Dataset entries
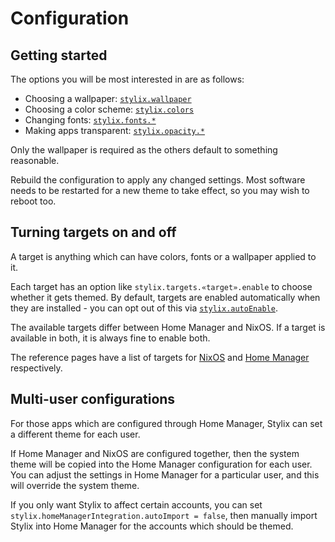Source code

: # Configuration

## Getting started

The options you will be most interested in are as follows:

- Choosing a wallpaper: [`stylix.wallpaper`](./options/nixos.html#stylixwallpaper)
- Choosing a color scheme: [`stylix.colors`](./options/nixos.html#stylixcolors)
- Changing fonts: [`stylix.fonts.*`](./options/nixos.html#stylixfontsemoji)
- Making apps transparent: [`stylix.opacity.*`](./options/nixos.html#stylixopacityapplications)

Only the wallpaper is required as the others default to something reasonable.

Rebuild the configuration to apply any changed settings. Most software needs to
be restarted for a new theme to take effect, so you may wish to reboot too.

## Turning targets on and off

A target is anything which can have colors, fonts or a wallpaper applied to
it.

Each target has an option like `stylix.targets.«target».enable` to choose
whether it gets themed. By default, targets are enabled automatically when
they are installed - you can opt out of this via
[`stylix.autoEnable`](./options/nixos.html#stylixautoenable).

The available targets differ between Home Manager and NixOS. If a target
is available in both, it is always fine to enable both.

The reference pages have a list of targets for [NixOS](options/nixos.md) and
[Home Manager](options/hm.md) respectively.

## Multi-user configurations

For those apps which are configured through Home Manager, Stylix can set a
different theme for each user.

If Home Manager and NixOS are configured together, then the system theme will
be copied into the Home Manager configuration for each user. You can adjust
the settings in Home Manager for a particular user, and this will override the
system theme.

If you only want Stylix to affect certain accounts, you can set
`stylix.homeManagerIntegration.autoImport = false`, then manually import Stylix
into Home Manager for the accounts which should be themed.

**What the task requires:**
Of the entries listed above, reproduce only the lines starting at the line containing "For those apps" and ending at the line containing "manually import Stylix". Include both, exactly as they stand.

**Solution:**
For those apps which are configured through Home Manager, Stylix can set a
different theme for each user.

If Home Manager and NixOS are configured together, then the system theme will
be copied into the Home Manager configuration for each user. You can adjust
the settings in Home Manager for a particular user, and this will override the
system theme.

If you only want Stylix to affect certain accounts, you can set
`stylix.homeManagerIntegration.autoImport = false`, then manually import Stylix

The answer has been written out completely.